“共通言語”を得た本田
トリノは3バックの利点を駆使し、厳しい守備からショートカウンターにはめようとしてくるだろう。本田に対しては左CBのモレッティや、左WBのダルミアンがマークを受け渡しながら、詰めて動きを潰そうとしてくるはずである。これをいかにかいくぐってチャンスを作れるかが勝負だが、トリノにはうまく封じられた経験がある。
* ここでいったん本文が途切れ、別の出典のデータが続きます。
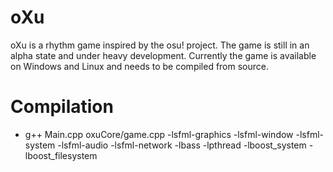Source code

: # oXu
oXu is a rhythm game inspired by the osu! project.
The game is still in an alpha state and under heavy development.
Currently the game is available on Windows and Linux and needs to be compiled from source.

# Compilation
  - g++ Main.cpp oxuCore/game.cpp -lsfml-graphics -lsfml-window -lsfml-system -lsfml-audio -lsfml-network -lbass -lpthread -lboost_system -lboost_filesystem

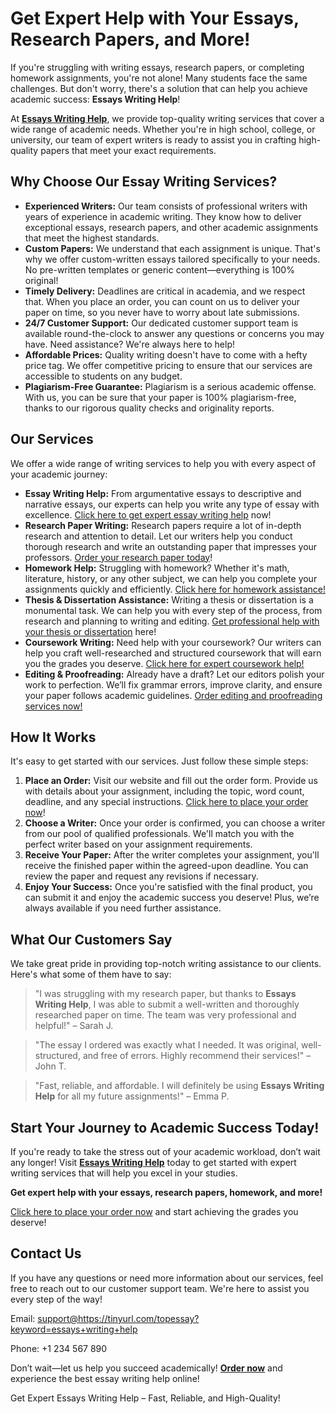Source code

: <h1>Get Expert Help with Your Essays, Research Papers, and More!</h1>

<p>If you're struggling with writing essays, research papers, or completing homework assignments, you're not alone! Many students face the same challenges. But don't worry, there's a solution that can help you achieve academic success: <strong>Essays Writing Help</strong>!</p>

<p>At <a href="https://tinyurl.com/topessay?keyword=essays+writing+help" target="_blank"><strong>Essays Writing Help</strong></a>, we provide top-quality writing services that cover a wide range of academic needs. Whether you're in high school, college, or university, our team of expert writers is ready to assist you in crafting high-quality papers that meet your exact requirements.</p>

<h2>Why Choose Our Essay Writing Services?</h2>

<ul>
    <li><strong>Experienced Writers:</strong> Our team consists of professional writers with years of experience in academic writing. They know how to deliver exceptional essays, research papers, and other academic assignments that meet the highest standards.</li>
    <li><strong>Custom Papers:</strong> We understand that each assignment is unique. That's why we offer custom-written essays tailored specifically to your needs. No pre-written templates or generic content—everything is 100% original!</li>
    <li><strong>Timely Delivery:</strong> Deadlines are critical in academia, and we respect that. When you place an order, you can count on us to deliver your paper on time, so you never have to worry about late submissions.</li>
    <li><strong>24/7 Customer Support:</strong> Our dedicated customer support team is available round-the-clock to answer any questions or concerns you may have. Need assistance? We're always here to help!</li>
    <li><strong>Affordable Prices:</strong> Quality writing doesn't have to come with a hefty price tag. We offer competitive pricing to ensure that our services are accessible to students on any budget.</li>
    <li><strong>Plagiarism-Free Guarantee:</strong> Plagiarism is a serious academic offense. With us, you can be sure that your paper is 100% plagiarism-free, thanks to our rigorous quality checks and originality reports.</li>
</ul>

<h2>Our Services</h2>

<p>We offer a wide range of writing services to help you with every aspect of your academic journey:</p>

<ul>
    <li><strong>Essay Writing Help:</strong> From argumentative essays to descriptive and narrative essays, our experts can help you write any type of essay with excellence. <a href="https://tinyurl.com/topessay?keyword=essays+writing+help" target="_blank">Click here to get expert essay writing help</a> now!</li>
    <li><strong>Research Paper Writing:</strong> Research papers require a lot of in-depth research and attention to detail. Let our writers help you conduct thorough research and write an outstanding paper that impresses your professors. <a href="https://tinyurl.com/topessay?keyword=essays+writing+help" target="_blank">Order your research paper today</a>!</li>
    <li><strong>Homework Help:</strong> Struggling with homework? Whether it's math, literature, history, or any other subject, we can help you complete your assignments quickly and efficiently. <a href="https://tinyurl.com/topessay?keyword=essays+writing+help" target="_blank">Click here for homework assistance!</a></li>
    <li><strong>Thesis & Dissertation Assistance:</strong> Writing a thesis or dissertation is a monumental task. We can help you with every step of the process, from research and planning to writing and editing. <a href="https://tinyurl.com/topessay?keyword=essays+writing+help" target="_blank">Get professional help with your thesis or dissertation</a> here!</li>
    <li><strong>Coursework Writing:</strong> Need help with your coursework? Our writers can help you craft well-researched and structured coursework that will earn you the grades you deserve. <a href="https://tinyurl.com/topessay?keyword=essays+writing+help" target="_blank">Click here for expert coursework help!</a></li>
    <li><strong>Editing & Proofreading:</strong> Already have a draft? Let our editors polish your work to perfection. We’ll fix grammar errors, improve clarity, and ensure your paper follows academic guidelines. <a href="https://tinyurl.com/topessay?keyword=essays+writing+help" target="_blank">Order editing and proofreading services now!</a></li>
</ul>

<h2>How It Works</h2>

<p>It's easy to get started with our services. Just follow these simple steps:</p>

<ol>
    <li><strong>Place an Order:</strong> Visit our website and fill out the order form. Provide us with details about your assignment, including the topic, word count, deadline, and any special instructions. <a href="https://tinyurl.com/topessay?keyword=essays+writing+help" target="_blank">Click here to place your order now</a>!</li>
    <li><strong>Choose a Writer:</strong> Once your order is confirmed, you can choose a writer from our pool of qualified professionals. We'll match you with the perfect writer based on your assignment requirements.</li>
    <li><strong>Receive Your Paper:</strong> After the writer completes your assignment, you'll receive the finished paper within the agreed-upon deadline. You can review the paper and request any revisions if necessary.</li>
    <li><strong>Enjoy Your Success:</strong> Once you're satisfied with the final product, you can submit it and enjoy the academic success you deserve! Plus, we’re always available if you need further assistance.</li>
</ol>

<h2>What Our Customers Say</h2>

<p>We take great pride in providing top-notch writing assistance to our clients. Here's what some of them have to say:</p>

<blockquote>
    <p>"I was struggling with my research paper, but thanks to <strong>Essays Writing Help</strong>, I was able to submit a well-written and thoroughly researched paper on time. The team was very professional and helpful!" – Sarah J.</p>
</blockquote>

<blockquote>
    <p>"The essay I ordered was exactly what I needed. It was original, well-structured, and free of errors. Highly recommend their services!" – John T.</p>
</blockquote>

<blockquote>
    <p>"Fast, reliable, and affordable. I will definitely be using <strong>Essays Writing Help</strong> for all my future assignments!" – Emma P.</p>
</blockquote>

<h2>Start Your Journey to Academic Success Today!</h2>

<p>If you're ready to take the stress out of your academic workload, don’t wait any longer! Visit <a href="https://tinyurl.com/topessay?keyword=essays+writing+help" target="_blank"><strong>Essays Writing Help</strong></a> today to get started with expert writing services that will help you excel in your studies.</p>

<p><strong>Get expert help with your essays, research papers, homework, and more!</strong></p>

<p><a href="https://tinyurl.com/topessay?keyword=essays+writing+help" target="_blank">Click here to place your order now</a> and start achieving the grades you deserve!</p>

<h2>Contact Us</h2>

<p>If you have any questions or need more information about our services, feel free to reach out to our customer support team. We're here to assist you every step of the way!</p>

<p>Email: <a href="mailto:support@https://tinyurl.com/topessay?keyword=essays+writing+help">support@https://tinyurl.com/topessay?keyword=essays+writing+help</a></p>
<p>Phone: +1 234 567 890</p>

<p>Don’t wait—let us help you succeed academically! <a href="https://tinyurl.com/topessay?keyword=essays+writing+help" target="_blank"><strong>Order now</strong></a> and experience the best essay writing help online!</p>
Get Expert Essays Writing Help – Fast, Reliable, and High-Quality!

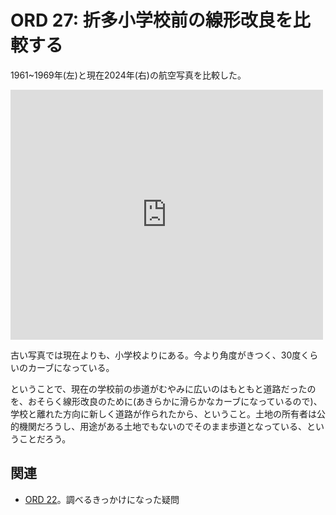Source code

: # ORD 27: 折多小学校前の線形改良を比較する

1961~1969年(左)と現在2024年(右)の航空写真を比較した。

<iframe frameborder="0" scrolling="no" marginheight="0" marginwidth="0" width="500" height="400" src="https://maps.gsi.go.jp/?hc=hic#18/32.059478/130.223265/&base=ort&ls=ort%7Cort_old10%7Cpp&blend=0&disp=111&vs=c1g1j0h0k0l0u0t0z0r0s0m1f1&ls2=ort&disp2=1"></iframe>

古い写真では現在よりも、小学校よりにある。今より角度がきつく、30度くらいのカーブになっている。

ということで、現在の学校前の歩道がむやみに広いのはもともと道路だったのを、おそらく線形改良のために(あきらかに滑らかなカーブになっているので)、学校と離れた方向に新しく道路が作られたから、ということ。土地の所有者は公的機関だろうし、用途がある土地でもないのでそのまま歩道となっている、ということだろう。

## 関連

- [ORD 22](./202501010022_22.md)。調べるきっかけになった疑問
14年2月1日、本田がミランに移籍して間もない頃の試合だが、4-2-3-1の右サイドハーフで起用された本田はゲームの流れに全く絡めず、またモレッティの前にボールを満足に触らせてもらえなかった。連係ももちろん不在。中に絞ったのに誰からもパスをつけてもらえず、コミュニケーション不足から前線や中盤で浮いているように見えた様子から「火星人」と地元紙に揶揄されたのはこのカードだ。
ただ今は、当時と事情は少し違う。連係を以前よりも重視したサッカーをすることで、本田とチームメイトはパス交換という“共通言語”を使って意思疎通が取れるようになってきているのだ。
ゾーンの隙間に的確に動いてパスを引き出し、相手よりも常に一歩早いタイミングで動け、ボールを操れるかが勝負だ。そしてゴールを決めて、本格的に「火星人」のレッテルを過去のものとしてもらいたい。